Les monnaies locales revisitent l'économie

sardines.gifDans certaines villes, il est désormais possible de payer sa baguette en monnaie locale, sans passer par les euros. Ces monnaies revendiquent une économie sans spéculation, dans laquelle chaque citoyen contribue par ses achats au maintien ou au développement d'une offre de services et de produits locaux.
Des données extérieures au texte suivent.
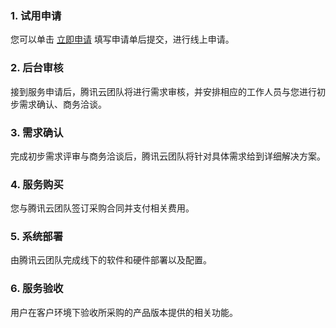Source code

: 
### 1. 试用申请
您可以单击 [立即申请](https://cloud.tencent.com/apply/p/nrba9i6uhe) 填写申请单后提交，进行线上申请。

### 2. 后台审核

接到服务申请后，腾讯云团队将进行需求审核，并安排相应的工作人员与您进行初步需求确认、商务洽谈。

### 3. 需求确认

完成初步需求评审与商务洽谈后，腾讯云团队将针对具体需求给到详细解决方案。

### 4. 服务购买

您与腾讯云团队签订采购合同并支付相关费用。

### 5. 系统部署

由腾讯云团队完成线下的软件和硬件部署以及配置。

### 6. 服务验收

用户在客户环境下验收所采购的产品版本提供的相关功能。
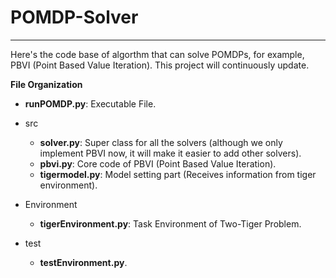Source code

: # POMDP-Solver

***

Here's the code base of algorthm that can solve POMDPs, for example, PBVI (Point Based Value Iteration). This project will continuously update.

**File Organization**

* **runPOMDP.py**: Executable File.

* src
  * **solver.py**: Super class for all the solvers (although we only implement PBVI now, it will make it easier to add other solvers).
  * **pbvi.py**: Core code of PBVI (Point Based Value Iteration).
  * **tigermodel.py**: Model setting part (Receives information from tiger environment).

* Environment
  * **tigerEnvironment.py**: Task Environment of Two-Tiger Problem.
  
* test
  * **testEnvironment.py**.
  
  

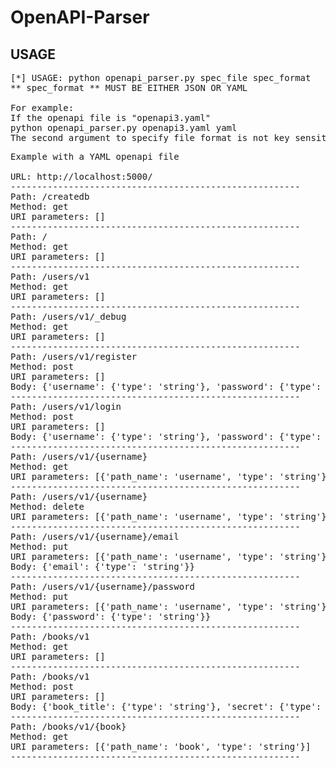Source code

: # OpenAPI-Parser

## USAGE
<pre>
[*] USAGE: python openapi_parser.py spec_file spec_format
** spec_format ** MUST BE EITHER JSON OR YAML

For example:
If the openapi file is "openapi3.yaml"
python openapi_parser.py openapi3.yaml yaml
The second argument to specify file format is not key sensitive, so it could also be written as YAML or Yaml
</pre>
<pre>
Example with a YAML openapi file

URL: http://localhost:5000/
-------------------------------------------------------
Path: /createdb
Method: get
URI parameters: []
-------------------------------------------------------
Path: /
Method: get
URI parameters: []
-------------------------------------------------------
Path: /users/v1
Method: get
URI parameters: []
-------------------------------------------------------
Path: /users/v1/_debug
Method: get
URI parameters: []
-------------------------------------------------------
Path: /users/v1/register
Method: post
URI parameters: []
Body: {'username': {'type': 'string'}, 'password': {'type': 'string'}, 'email': {'type': 'string'}}
-------------------------------------------------------
Path: /users/v1/login
Method: post
URI parameters: []
Body: {'username': {'type': 'string'}, 'password': {'type': 'string'}}
-------------------------------------------------------
Path: /users/v1/{username}
Method: get
URI parameters: [{'path_name': 'username', 'type': 'string'}]
-------------------------------------------------------
Path: /users/v1/{username}
Method: delete
URI parameters: [{'path_name': 'username', 'type': 'string'}]
-------------------------------------------------------
Path: /users/v1/{username}/email
Method: put
URI parameters: [{'path_name': 'username', 'type': 'string'}]
Body: {'email': {'type': 'string'}}
-------------------------------------------------------
Path: /users/v1/{username}/password
Method: put
URI parameters: [{'path_name': 'username', 'type': 'string'}]
Body: {'password': {'type': 'string'}}
-------------------------------------------------------
Path: /books/v1
Method: get
URI parameters: []
-------------------------------------------------------
Path: /books/v1
Method: post
URI parameters: []
Body: {'book_title': {'type': 'string'}, 'secret': {'type': 'string'}}
-------------------------------------------------------
Path: /books/v1/{book}
Method: get
URI parameters: [{'path_name': 'book', 'type': 'string'}]
-------------------------------------------------------
</pre>

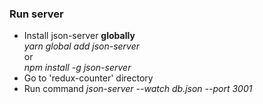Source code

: ### Run server
* Install json-server **globally**  
*yarn global add json-server*  
or  
*npm install -g json-server*  
* Go to 'redux-counter' directory   
* Run command *json-server --watch db.json --port 3001*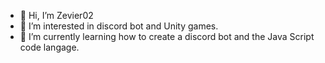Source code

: - 👋 Hi, I’m Zevier02
- 👀 I’m interested in discord bot and Unity games.
- 🌱 I’m currently learning how to create a discord bot and the Java Script code langage.

<!---
Zevier02/Zevier02 is a ✨ special ✨ repository because its `README.md` (this file) appears on your GitHub profile.
You can click the Preview link to take a look at your changes.
--->
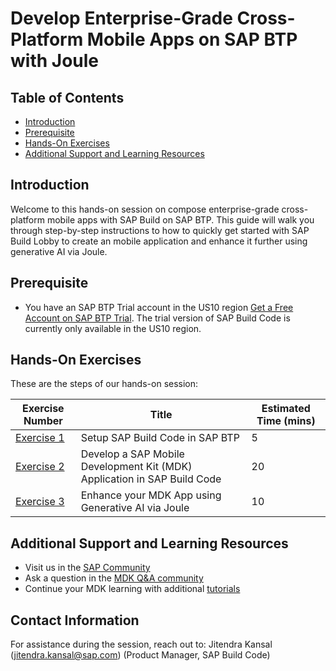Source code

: # Develop Enterprise-Grade Cross-Platform Mobile Apps on SAP BTP with Joule

## Table of Contents

- [Introduction](#introduction)
- [Prerequisite](#prerequisite)
- [Hands-On Exercises](#hands-on-exercises)
- [Additional Support and Learning Resources](#additional-support-and-learning-resources)

## Introduction

Welcome to this hands-on session on compose enterprise-grade cross-platform mobile apps with SAP Build on SAP BTP. This guide will walk you through step-by-step instructions to how to quickly get started with SAP Build Lobby to create an mobile application and enhance it further using generative AI via Joule.

## Prerequisite

- You have an SAP BTP Trial account in the US10 region [Get a Free Account on SAP BTP Trial](https://developers.sap.com/tutorials/hcp-create-trial-account.html). The trial version of SAP Build Code is currently only available in the US10 region.

## Hands-On Exercises

These are the steps of our hands-on session:

| Exercise Number | Title | Estimated Time (mins) |
| ---- | ---- | --- |
| [Exercise 1](./exercises/ex1/README.md) | Setup SAP Build Code in SAP BTP | 5 |
| [Exercise 2](./exercises/ex2/README.md) | Develop a SAP Mobile Development Kit (MDK) Application in SAP Build Code | 20 |
| [Exercise 3](./exercises/ex3/README.md) | Enhance your MDK App using Generative AI via Joule | 10 |

## Additional Support and Learning Resources

- Visit us in the [SAP Community](https://pages.community.sap.com/topics/mobile-technology)
- Ask a question in the [MDK Q&A community](https://community.sap.com/t5/c-khhcw49343/mobile+development+kit+client/pd-p/73555000100800001081)
- Continue your MDK learning with additional [ tutorials](https://help.sap.com/doc/f53c64b93e5140918d676b927a3cd65b/Cloud/en-US/docs-en/guides/getting-started/mdk/overview.html#tutorials)


## Contact Information

For assistance during the session, reach out to:
Jitendra Kansal (<jitendra.kansal@sap.com>) (Product Manager, SAP Build Code)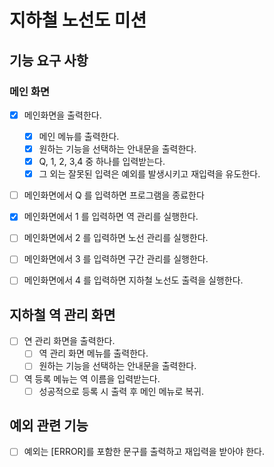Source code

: # 지하철 노선도 미션

## 기능 요구 사항

### 메인 화면

- [x] 메인화면을 출력한다.
  - [x] 메인 메뉴를 출력한다.
  - [x] 원하는 기능을 선택하는 안내문을 출력한다.
  - [x] Q, 1, 2, 3,4 중 하나를 입력받는다.
  - [x] 그 외는 잘못된 입력은 예외를 발생시키고 재입력을 유도한다.
- [ ] 메인화면에서 Q 를 입력하면 프로그램을 종료한다
- [x] 메인화면에서 1 를 입력하면 역 관리를 실행한다.
- [ ] 메인화면에서 2 를 입력하면 노선 관리를 실행한다.
- [ ] 메인화면에서 3 를 입력하면 구간 관리를 실행한다.
- [ ] 메인화면에서 4 를 입력하면 지하철 노선도 출력을 실행한다.



## 지하철 역 관리 화면

- [ ] 연 관리 화면을 출력한다.
  - [ ] 역 관리 화면 메뉴를 출력한다.
  - [ ] 원하는 기능을 선택하는 안내문을 출력한다.
- [ ] 역 등록 메뉴는 역 이름을 입력받는다.
  - [ ] 성공적으로 등록 시 출력 후 메인 메뉴로 복귀.

## 예외 관련 기능

- [ ] 예외는 [ERROR]를 포함한 문구를 출력하고 재입력을 받아야 한다.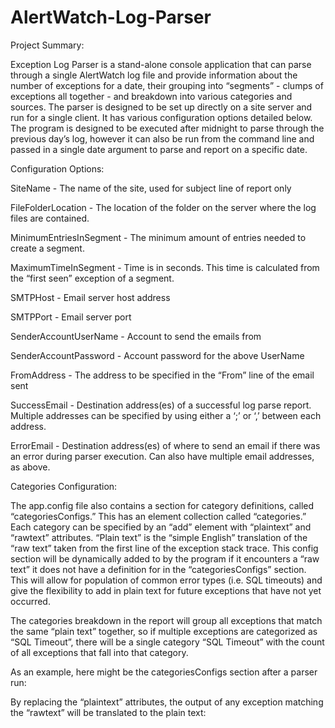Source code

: # AlertWatch-Log-Parser

Project Summary:

Exception Log Parser is a stand-alone console application that can parse through a single AlertWatch log file and provide information about the number of exceptions for a date, their grouping into “segments” - clumps of exceptions all together - and breakdown into various categories and sources.  The parser is designed to be set up directly on a site server and run for a single client.  It has various configuration options detailed below.  The program is designed to be executed after midnight to parse through the previous day’s log, however it can also be run from the command line and passed in a single date argument to parse and report on a specific date.

Configuration Options:

SiteName - The name of the site, used for subject line of report only

FileFolderLocation - The location of the folder on the server where the log files are contained.

MinimumEntriesInSegment - The minimum amount of entries needed to create a segment.

MaximumTimeInSegment - Time is in seconds.  This time is calculated from the “first seen” exception of a segment.

SMTPHost - Email server host address

SMTPPort - Email server port

SenderAccountUserName - Account to send the emails from

SenderAccountPassword - Account password for the above UserName

FromAddress - The address to be specified in the “From” line of the email sent

SuccessEmail - Destination address(es) of a successful log parse report.  Multiple addresses can be specified by using either a ‘;’ or ‘,’ between each address.

ErrorEmail - Destination address(es) of where to send an email if there was an error during parser execution.  Can also have multiple email addresses, as above.



Categories Configuration:

The app.config file also contains a section for category definitions, called “categoriesConfigs.” This has an element collection called “categories.”  Each category can be specified by an “add” element with “plaintext” and “rawtext” attributes.  “Plain text” is the “simple English” translation of the “raw text” taken from the first line of the exception stack trace.  This config section will be dynamically added to by the program if it encounters a “raw text” it does not have a definition for in the “categoriesConfigs” section.  This will allow for population of common error types (i.e. SQL timeouts) and give the flexibility to add in plain text for future exceptions that have not yet occurred.

The categories breakdown in the report will group all exceptions that match the same “plain text” together, so if multiple exceptions are categorized as “SQL Timeout”, there will be a single category “SQL Timeout” with the count of all exceptions that fall into that category.

As an example, here might be the categoriesConfigs section after a parser run:
<categoriesConfigs>
    <categories>
      <add plaintext="System.InvalidOperationException: There is already an open DataReader associated with this Command which must be closed first." rawtext="System.InvalidOperationException: There is already an open DataReader associated with this Command which must be closed first." />
      <add plaintext="System.InvalidOperationException: ExecuteReader requires an open and available Connection. The connection's current state is closed." rawtext="System.InvalidOperationException: ExecuteReader requires an open and available Connection. The connection's current state is closed." />
      <add plaintext="System.IO.IOException: The process cannot access the file 'c:\logs\AWOR.BJCAWORT01.AlertWatch.Beta-20180221.log' because it is being used by another process." rawtext="System.IO.IOException: The process cannot access the file 'c:\logs\AWOR.BJCAWORT01.AlertWatch.Beta-20180221.log' because it is being used by another process." />
    </categories>
</categoriesConfigs>

By replacing the “plaintext” attributes, the output of any exception matching the “rawtext” will be translated to the plain text:
<categoriesConfigs>
    <categories>
      <add plaintext="Improperly Closed DataReader" rawtext="System.InvalidOperationException: There is already an open DataReader associated with this Command which must be closed first." />
      <add plaintext="Closed Connection" rawtext="System.InvalidOperationException: ExecuteReader requires an open and available Connection. The connection's current state is closed." />
      <add plaintext="File in Use" rawtext="System.IO.IOException: The process cannot access the file 'c:\logs\AWOR.BJCAWORT01.AlertWatch.Beta-20180221.log' because it is being used by another process." />
    </categories>
</categoriesConfigs>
« Dynamiser l’économie locale », « éviter la thésaurisation et la spéculation », « refaire de la monnaie un moyen et non une fin », « ne pas laisser les marchés dominer notre économie et se réapproprier la monnaie » sont autant d’arguments mis en avant par les utilisateurs des monnaies locales complémentaires. Depuis 2010 et le lancement à Villeneuve-sur-Lot de l'abeille, la première monnaie locale française, les projets se multiplient. On en recense une vingtaine sur tout le territoire, et une quarantaine sont en cours de création. Malgré des divergences de fonctionnement, tous ces projets veulent faire de la monnaie un outil au service d’échanges locaux et éthiques et non plus un moyen de spéculation. « Cela répond au désir de reprendre le pouvoir sur notre monnaie. Par nos achats, on peut impulser un changement de société », souligne Françoise Lenoble, fondatrice et co-présidente de l’association qui a lancé l’abeille.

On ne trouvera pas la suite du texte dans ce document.